21878
Recurrence Quantification Analysis of Resting State EEG As Risk Biomarker for Non-Syndromal and Syndromal ASD

Friday, May 13, 2016: 4:45 PM
Room 309 (Baltimore Convention Center)
T. M. Heunis1, C. Aldrich2, M. Nieuwoudt1,3, S. S. Jeste4, M. Sahin5, J. M. Peters6 and P. J. de Vries7, (1)Mechanical and Mechatronic Engineering, Stellenbosch University, Stellenbosch, South Africa, (2)Mining Engineering and Metallurgical Engineering, Western Australian School of Mines, Curtin University, Perth, Australia, (3)South African DST/NRF Centre for Epidemiological Modelling and Analysis (SACEMA), Stellenbosch University, Stellenbosch, South Africa, (4)Semel Institute for Neuroscience and Human Behavior, David Geffen School of Medicine, University of California, Los Angeles, Los Angeles, CA, (5)Department of Neurology, Boston Children’s Hospital, Boston, MA, (6)Division of Epilepsy and Clinical Neurophysiology, Department of Neurology, Boston Children’s Hospital, Boston, MA, (7)Division of Child and Adolescent Psychiatry, University of Cape Town, Cape Town, South Africa
Background:  There has been growing interest in electroencephalography (EEG) as an investigational tool for biomarker development in autism spectrum disorder and other neurodevelopmental disorders. However, one of the key challenges lies in the identification of appropriate multivariate, next-generation analytical methodologies that can characterise the complex, nonlinear dynamics of neural networks in the brain. Recurrence quantification analysis (RQA) may be a potential next-generation approach for the identification of individuals ‘at risk’ of ASD. A proof of principle study, comprising 7 ASD and 5 typically developing (TD) subjects (8-17 years), showed that linear discriminant analysis (LDA) of RQA features could classify subjects as ASD or TD with 83.3% accuracy, 85.7% sensitivity and 80.0% specificity. The sample size was, however, small, and did not consider age, gender and intellectual ability as potential confounders. Furthermore, a robust biomarker for ASD should be able to differentiate ASD not only from TD, but also from other neurodevelopmental aberrations, as seen in genetic syndromes, for example.  

Objectives:  Here we present further exploration of this method in a larger dataset comprising non-syndromal ASD, Tuberous Sclerosis Complex (TSC) with ASD (syndromal ASD), TSC without a concurrent diagnosis of ASD, and TD subjects.   

Methods:  Raw resting state EEG (rsEEG) data were filtered and preprocessed, artefact contaminated segments were manually rejected and semi-automated ocular artefact correction was performed using independent component analysis. Data were extracted in continuous 5 second segments. RQA features were extracted from recurrence plots of multivariate embedded rsEEG data. LDA, multilayer perceptron (MLP) neural network and support vector machine (SVM) classifiers were used to classify the RQA feature vector.
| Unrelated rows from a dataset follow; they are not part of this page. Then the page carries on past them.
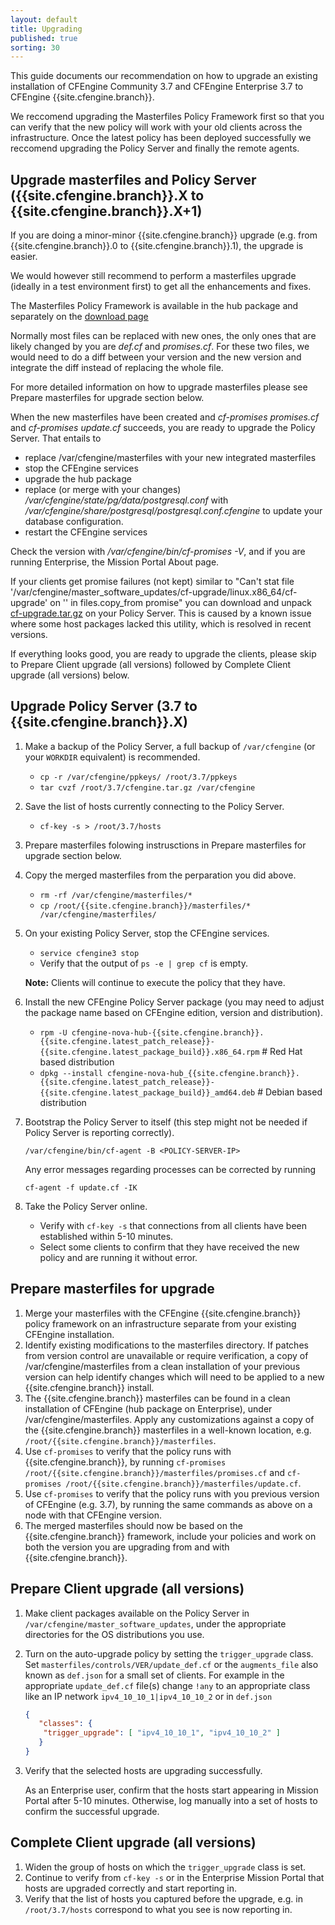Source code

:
 ```yaml
---
layout: default
title: Upgrading
published: true
sorting: 30
---
```


This guide documents our recommendation on how to upgrade an existing
installation of CFEngine Community 3.7 and CFEngine Enterprise 3.7 to
CFEngine {{site.cfengine.branch}}.

We reccomend upgrading the Masterfiles Policy Framework first so that you can
verify that the new policy will work with your old clients across the
infrastructure. Once the latest policy has been deployed successfully we
reccomend upgrading the Policy Server and finally the remote agents. 

## Upgrade masterfiles and Policy Server ({{site.cfengine.branch}}.X to {{site.cfengine.branch}}.X+1)

If you are doing a minor-minor {{site.cfengine.branch}} upgrade (e.g. from
{{site.cfengine.branch}}.0 to {{site.cfengine.branch}}.1), the upgrade is
easier.

We would however still recommend to perform a masterfiles upgrade (ideally in a
test environment first) to get all the enhancements and fixes.

The Masterfiles Policy Framework is available in the hub package and separately
on the [download page](http://cfengine.com/community/download/)

Normally most files can be replaced with new ones, the only ones that are
likely changed by you are *def.cf* and *promises.cf*.  For these two files, we
would need to do a diff between your version and the new version and integrate
the diff instead of replacing the whole file.

For more detailed information on how to upgrade masterfiles please see Prepare masterfiles for upgrade section below.

When the new masterfiles have been created and *cf-promises promises.cf* and
*cf-promises update.cf* succeeds, you are ready to upgrade the Policy Server.
That entails to

* replace /var/cfengine/masterfiles with your new integrated masterfiles
* stop the CFEngine services
* upgrade the hub package
* replace (or merge with your changes)
  */var/cfengine/state/pg/data/postgresql.conf* with
  */var/cfengine/share/postgresql/postgresql.conf.cfengine* to update your
  database configuration.
* restart the CFEngine services

Check the version with */var/cfengine/bin/cf-promises -V*, and if you are
running Enterprise, the Mission Portal About page.

If your clients get promise failures (not kept) similar to "Can't stat file '/var/cfengine/master_software_updates/cf-upgrade/linux.x86_64/cf-upgrade' on '<SERVER-IP>' in files.copy_from promise" you can download and unpack [cf-upgrade.tar.gz](http://cfengine.package-repos.s3.amazonaws.com/tools/cf-upgrade-for-linux.tar.gz) on your Policy Server. This is caused by a known issue where some host packages lacked this utility, which is resolved in recent versions.

If everything looks good, you are ready to upgrade the clients, please skip to
Prepare Client upgrade (all versions) followed by Complete Client upgrade (all
versions) below.

## Upgrade Policy Server (3.7 to {{site.cfengine.branch}}.X)

1. Make a backup of the Policy Server, a full backup of `/var/cfengine` (or
   your `WORKDIR` equivalent) is recommended.
   * `cp -r /var/cfengine/ppkeys/ /root/3.7/ppkeys`
   * `tar cvzf /root/3.7/cfengine.tar.gz /var/cfengine`

2. Save the list of hosts currently connecting to the Policy Server.
   * `cf-key -s > /root/3.7/hosts`

3. Prepare masterfiles folowing instrusctions in Prepare masterfiles for
   upgrade section below.

4. Copy the merged masterfiles from the perparation you did above.
   * `rm -rf /var/cfengine/masterfiles/*` 
   * `cp /root/{{site.cfengine.branch}}/masterfiles/* /var/cfengine/masterfiles/`

5. On your existing Policy Server, stop the CFEngine services.
   * `service cfengine3 stop`
   * Verify that the output of `ps -e | grep cf` is empty.

   **Note:** Clients will continue to execute the policy that they have.

6. Install the new CFEngine Policy Server package (you may need to adjust the
   package name based on CFEngine edition, version and distribution).
   * `rpm -U cfengine-nova-hub-{{site.cfengine.branch}}.{{site.cfengine.latest_patch_release}}-{{site.cfengine.latest_package_build}}.x86_64.rpm` # Red Hat based distribution
   * `dpkg --install cfengine-nova-hub_{{site.cfengine.branch}}.{{site.cfengine.latest_patch_release}}-{{site.cfengine.latest_package_build}}_amd64.deb` # Debian based distribution

7. Bootstrap the Policy Server to itself (this step might not be needed if
   Policy Server is reporting correctly).

    ```
    /var/cfengine/bin/cf-agent -B <POLICY-SERVER-IP>
    ```

    Any  error messages regarding processes can be corrected by running

    ```
    cf-agent -f update.cf -IK
    ```

8. Take the Policy Server online.
   * Verify with `cf-key -s` that connections from all clients have been
     established within 5-10 minutes.
   * Select some clients to confirm that they have received the new policy and
     are running it without error.

## Prepare masterfiles for upgrade

1. Merge your masterfiles with the CFEngine {{site.cfengine.branch}} policy framework on an infrastructure separate from your existing CFEngine installation.
2. Identify existing modifications to the masterfiles directory.  If patches from version control are unavailable or require verification, a copy of /var/cfengine/masterfiles from a clean installation of your previous version can help identify changes which will need to be applied to a new {{site.cfengine.branch}} install.
3. The {{site.cfengine.branch}} masterfiles can be found in a clean installation of CFEngine (hub package on Enterprise), under /var/cfengine/masterfiles.  Apply any customizations against a copy of the {{site.cfengine.branch}} masterfiles in a well-known location, e.g. `/root/{{site.cfengine.branch}}/masterfiles`.
4. Use `cf-promises` to verify that the policy runs with {{site.cfengine.branch}}, by running `cf-promises /root/{{site.cfengine.branch}}/masterfiles/promises.cf` and `cf-promises /root/{{site.cfengine.branch}}/masterfiles/update.cf`.
5. Use `cf-promises` to verify that the policy runs with you previous version of CFEngine (e.g. 3.7), by running the same commands as above on a node with that CFEngine version.
6. The merged masterfiles should now be based on the {{site.cfengine.branch}} framework, include your policies and work on both the version you are upgrading from and with {{site.cfengine.branch}}.
    

## Prepare Client upgrade (all versions)

1. Make client packages available on the Policy Server in
   `/var/cfengine/master_software_updates`, under the appropriate directories
   for the OS distributions you use.
2. Turn on the auto-upgrade policy by setting the `trigger_upgrade` class. Set
   `masterfiles/controls/VER/update_def.cf` or the `augments_file` also known
   as `def.json` for a small set of clients. For example in the appropriate
   `update_def.cf` file(s) change `!any`  to an appropriate class like an IP
   network `ipv4_10_10_1|ipv4_10_10_2` or in `def.json` 

   ```json
   {
      "classes": {
       "trigger_upgrade": [ "ipv4_10_10_1", "ipv4_10_10_2" ]
      }
   }
   ```

3. Verify that the selected hosts are upgrading successfully.

    As an Enterprise user, confirm that the hosts start appearing in Mission Portal after 5-10 minutes. Otherwise, log manually into a set of hosts to confirm the successful upgrade.

## Complete Client upgrade (all versions) ##

1. Widen the group of hosts on which the `trigger_upgrade` class is set.
2. Continue to verify from `cf-key -s` or in the Enterprise Mission Portal that hosts are upgraded correctly and start reporting in.
3. Verify that the list of hosts you captured before the upgrade, e.g. in `/root/3.7/hosts` correspond to what you see is now reporting in.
A leave-one-subject-out approach was utilised to simulate the diagnosis of an unseen subject. Biomarker performance was evaluated in three samples, each matched for age, gender and intellectual ability, where possible. Multiple segments per subject were evaluated to determine test-retest reliability. Study 1 analysed 666 segments from 7 ASD (mean age 3.96 years) and 7 TD (mean age 3.93 years) subjects. Study 2 analysed 1202 segments from 5 TSC+ASD (mean age 5.92 years) and 5 TSC-ASD (mean age 5.99 years) subjects. Study 3 analysed 832 segments from 6 ASD (mean age 3.90 years) and 6 TSC+ASD (mean age 3.89 years) subjects.   

Results:  In study 1, 92.9% accuracy, 100% sensitivity, and 85.7% specificity was achieved using an SVM classifier. Study 2 showed 90% accuracy, 80% sensitivity, and 100% specificity, using a MLP classifier. In study 3 both the SVM and MLP classifiers achieved 100% accuracy, sensitivity and specificity. 

Conclusions:  Results suggested that RQA may be a reliable approach to classify individuals with syndromal and non-syndromal ASD. Age, gender and intellectual ability were identified as potential confounders for classification performance in poorly matched samples. With comparison of the non-syndromal and TSC+ASD sample population, epilepsy and medication use were also identified as possible confounding factors. Rigorous investigation of each of these factors in a well matched and larger sample population will be required with further biomarker development. Consistent test-retest reliability will also need to be established.